:: RECORDS FOR THE EXERCISE
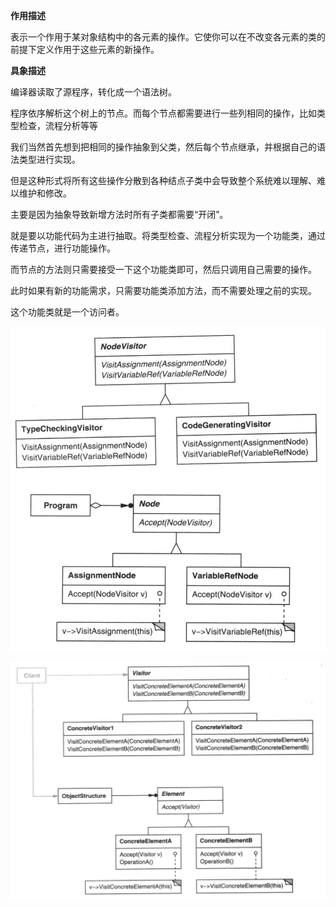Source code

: **作用描述**

表示一个作用于某对象结构中的各元素的操作。它使你可以在不改变各元素的类的前提下定义作用于这些元素的新操作。



**具象描述**

编译器读取了源程序，转化成一个语法树。

程序依序解析这个树上的节点。而每个节点都需要进行一些列相同的操作，比如类型检查，流程分析等等

我们当然首先想到把相同的操作抽象到父类，然后每个节点继承，并根据自己的语法类型进行实现。



但是这种形式将所有这些操作分散到各种结点子类中会导致整个系统难以理解、难以维护和修改。

主要是因为抽象导致新增方法时所有子类都需要“开闭”。



就是要以功能代码为主进行抽取。将类型检查、流程分析实现为一个功能类，通过传递节点，进行功能操作。

而节点的方法则只需要接受一下这个功能类即可，然后只调用自己需要的操作。



此时如果有新的功能需求，只需要功能类添加方法，而不需要处理之前的实现。

这个功能类就是一个访问者。

![image-20200302195634126](image-20200302195634126.png)

![image-20200302200023578](image-20200302200023578.png)

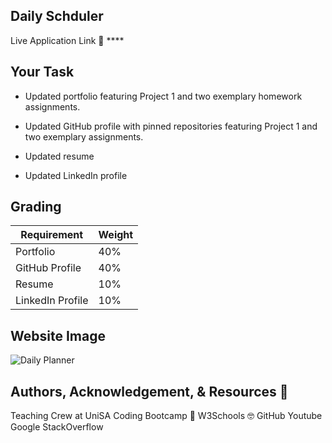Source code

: ## Daily Schduler

Live Application Link 👀 ****

## Your Task

* Updated portfolio featuring Project 1 and two exemplary homework assignments.

* Updated GitHub profile with pinned repositories featuring Project 1 and two exemplary assignments.

* Updated resume

* Updated LinkedIn profile


## Grading

| Requirement      | Weight |
| ---------------- | ------ |
| Portfolio        | 40%    |
| GitHub Profile   | 40%    |
| Resume           | 10%    |
| LinkedIn Profile | 10%    |

 

## Website Image
![Daily Planner](./assets/images/dailyPlanner.JPG)

## Authors, Acknowledgement, & Resources 🤝
Teaching Crew at UniSA Coding Bootcamp 🎉
W3Schools 🤓
GitHub 
Youtube
Google
StackOverflow
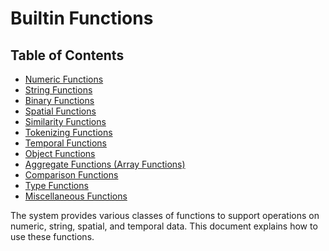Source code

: <!--
 ! Licensed to the Apache Software Foundation (ASF) under one
 ! or more contributor license agreements.  See the NOTICE file
 ! distributed with this work for additional information
 ! regarding copyright ownership.  The ASF licenses this file
 ! to you under the Apache License, Version 2.0 (the
 ! "License"); you may not use this file except in compliance
 ! with the License.  You may obtain a copy of the License at
 !
 !   http://www.apache.org/licenses/LICENSE-2.0
 !
 ! Unless required by applicable law or agreed to in writing,
 ! software distributed under the License is distributed on an
 ! "AS IS" BASIS, WITHOUT WARRANTIES OR CONDITIONS OF ANY
 ! KIND, either express or implied.  See the License for the
 ! specific language governing permissions and limitations
 ! under the License.
 !-->

# Builtin Functions #

## <a id="toc">Table of Contents</a> ##

* [Numeric Functions](#NumericFunctions)
* [String Functions](#StringFunctions)
* [Binary Functions](#BinaryFunctions)
* [Spatial Functions](#SpatialFunctions)
* [Similarity Functions](#SimilarityFunctions)
* [Tokenizing Functions](#TokenizingFunctions)
* [Temporal Functions](#TemporalFunctions)
* [Object Functions](#ObjectFunctions)
* [Aggregate Functions (Array Functions)](#AggregateFunctions)
* [Comparison Functions](#ComparisonFunctions)
* [Type Functions](#TypeFunctions)
* [Miscellaneous Functions](#MiscFunctions)

The system provides various classes of functions to support operations on numeric, string, spatial, and temporal data.
This document explains how to use these functions.
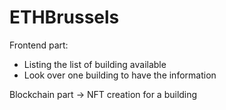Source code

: # ETHBrussels


Frontend part:
- Listing the list of building available 
- Look over one building to have the information




Blockchain part
-> NFT creation for a building

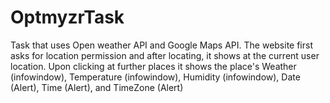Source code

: # OptmyzrTask
Task that uses Open weather API and Google Maps API.
The website first asks for location permission and after locating, it shows at the current user location.
Upon clicking at further places it shows the place's 
  Weather (infowindow), 
  Temperature (infowindow), 
  Humidity (infowindow), 
  Date (Alert), 
  Time (Alert), 
  and TimeZone (Alert)
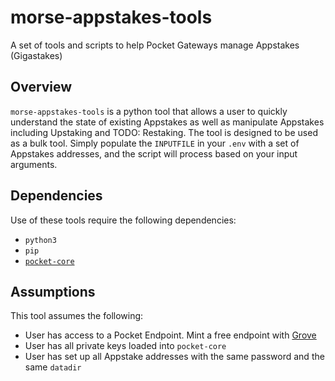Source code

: # morse-appstakes-tools
A set of tools and scripts to help Pocket Gateways manage Appstakes (Gigastakes)

## Overview
`morse-appstakes-tools` is a python tool that allows a user to quickly understand the state of existing Appstakes as well as manipulate Appstakes including Upstaking and TODO: Restaking. The tool is designed to be used as a bulk tool. Simply populate the `INPUTFILE` in your `.env` with a set of Appstakes addresses, and the script will process based on your input arguments. 

## Dependencies
Use of these tools require the following dependencies:
* `python3`
* `pip` 
* [`pocket-core`](https://github.com/pokt-network/pocket-core)

## Assumptions
This tool assumes the following:
* User has access to a Pocket Endpoint. Mint a free endpoint with [Grove](https://portal.grove.city)
* User has all private keys loaded into `pocket-core`
* User has set up all Appstake addresses with the same password and the same `datadir`
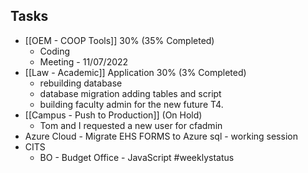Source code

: ## Tasks
-   [[OEM - COOP Tools]] 30% (35% Completed)
	- Coding
	- Meeting - 11/07/2022
-   [[Law - Academic]] Application 30%  (3% Completed) 
	- rebuilding database 
	- database migration adding tables and script
	- building faculty admin for the new future T4.
-   [[Campus - Push to Production]] (On Hold) 
	- Tom and I requested a new user for cfadmin
- Azure Cloud  - Migrate EHS FORMS to Azure sql - working session
- CITS 
	- BO - Budget Office - JavaScript
#weeklystatus
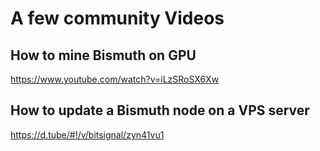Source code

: # A few community Videos


## How to mine Bismuth on GPU

https://www.youtube.com/watch?v=iLzSRoSX6Xw


## How to update a Bismuth node on a VPS server

https://d.tube/#!/v/bitsignal/zyn41vu1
::::
**TASK REQUIREMENTS**
Return the data exactly. Do not carry over any images.

**RESULT OF THIS EXERCISE**
Source code

: **作用描述**

表示一个作用于某对象结构中的各元素的操作。它使你可以在不改变各元素的类的前提下定义作用于这些元素的新操作。



**具象描述**

编译器读取了源程序，转化成一个语法树。

程序依序解析这个树上的节点。而每个节点都需要进行一些列相同的操作，比如类型检查，流程分析等等

我们当然首先想到把相同的操作抽象到父类，然后每个节点继承，并根据自己的语法类型进行实现。



但是这种形式将所有这些操作分散到各种结点子类中会导致整个系统难以理解、难以维护和修改。

主要是因为抽象导致新增方法时所有子类都需要“开闭”。



就是要以功能代码为主进行抽取。将类型检查、流程分析实现为一个功能类，通过传递节点，进行功能操作。

而节点的方法则只需要接受一下这个功能类即可，然后只调用自己需要的操作。



此时如果有新的功能需求，只需要功能类添加方法，而不需要处理之前的实现。

这个功能类就是一个访问者。

![image-20200302195634126](image-20200302195634126.png)

![image-20200302200023578](image-20200302200023578.png)

Source code

: ## Daily Schduler

Live Application Link 👀 ****

## Your Task

* Updated portfolio featuring Project 1 and two exemplary homework assignments.

* Updated GitHub profile with pinned repositories featuring Project 1 and two exemplary assignments.

* Updated resume

* Updated LinkedIn profile


## Grading

| Requirement      | Weight |
| ---------------- | ------ |
| Portfolio        | 40%    |
| GitHub Profile   | 40%    |
| Resume           | 10%    |
| LinkedIn Profile | 10%    |

 

## Website Image
![Daily Planner](./assets/images/dailyPlanner.JPG)

## Authors, Acknowledgement, & Resources 🤝
Teaching Crew at UniSA Coding Bootcamp 🎉
W3Schools 🤓
GitHub 
Youtube
Google
StackOverflow
Source code

: <!--
 ! Licensed to the Apache Software Foundation (ASF) under one
 ! or more contributor license agreements.  See the NOTICE file
 ! distributed with this work for additional information
 ! regarding copyright ownership.  The ASF licenses this file
 ! to you under the Apache License, Version 2.0 (the
 ! "License"); you may not use this file except in compliance
 ! with the License.  You may obtain a copy of the License at
 !
 !   http://www.apache.org/licenses/LICENSE-2.0
 !
 ! Unless required by applicable law or agreed to in writing,
 ! software distributed under the License is distributed on an
 ! "AS IS" BASIS, WITHOUT WARRANTIES OR CONDITIONS OF ANY
 ! KIND, either express or implied.  See the License for the
 ! specific language governing permissions and limitations
 ! under the License.
 !-->

# Builtin Functions #

## <a id="toc">Table of Contents</a> ##

* [Numeric Functions](#NumericFunctions)
* [String Functions](#StringFunctions)
* [Binary Functions](#BinaryFunctions)
* [Spatial Functions](#SpatialFunctions)
* [Similarity Functions](#SimilarityFunctions)
* [Tokenizing Functions](#TokenizingFunctions)
* [Temporal Functions](#TemporalFunctions)
* [Object Functions](#ObjectFunctions)
* [Aggregate Functions (Array Functions)](#AggregateFunctions)
* [Comparison Functions](#ComparisonFunctions)
* [Type Functions](#TypeFunctions)
* [Miscellaneous Functions](#MiscFunctions)

The system provides various classes of functions to support operations on numeric, string, spatial, and temporal data.
This document explains how to use these functions.
Source code

: # ETHBrussels


Frontend part:
- Listing the list of building available 
- Look over one building to have the information




Blockchain part
-> NFT creation for a building

Source code

: # OptmyzrTask
Task that uses Open weather API and Google Maps API.
The website first asks for location permission and after locating, it shows at the current user location.
Upon clicking at further places it shows the place's 
  Weather (infowindow), 
  Temperature (infowindow), 
  Humidity (infowindow), 
  Date (Alert), 
  Time (Alert), 
  and TimeZone (Alert)
Source code

: # morse-appstakes-tools
A set of tools and scripts to help Pocket Gateways manage Appstakes (Gigastakes)

## Overview
`morse-appstakes-tools` is a python tool that allows a user to quickly understand the state of existing Appstakes as well as manipulate Appstakes including Upstaking and TODO: Restaking. The tool is designed to be used as a bulk tool. Simply populate the `INPUTFILE` in your `.env` with a set of Appstakes addresses, and the script will process based on your input arguments. 

## Dependencies
Use of these tools require the following dependencies:
* `python3`
* `pip` 
* [`pocket-core`](https://github.com/pokt-network/pocket-core)

## Assumptions
This tool assumes the following:
* User has access to a Pocket Endpoint. Mint a free endpoint with [Grove](https://portal.grove.city)
* User has all private keys loaded into `pocket-core`
* User has set up all Appstake addresses with the same password and the same `datadir`
Source code

: ## Tasks
-   [[OEM - COOP Tools]] 30% (35% Completed)
	- Coding
	- Meeting - 11/07/2022
-   [[Law - Academic]] Application 30%  (3% Completed) 
	- rebuilding database 
	- database migration adding tables and script
	- building faculty admin for the new future T4.
-   [[Campus - Push to Production]] (On Hold) 
	- Tom and I requested a new user for cfadmin
- Azure Cloud  - Migrate EHS FORMS to Azure sql - working session
- CITS 
	- BO - Budget Office - JavaScript
#weeklystatus
Source code

: # A few community Videos


## How to mine Bismuth on GPU

https://www.youtube.com/watch?v=iLzSRoSX6Xw


## How to update a Bismuth node on a VPS server

https://d.tube/#!/v/bitsignal/zyn41vu1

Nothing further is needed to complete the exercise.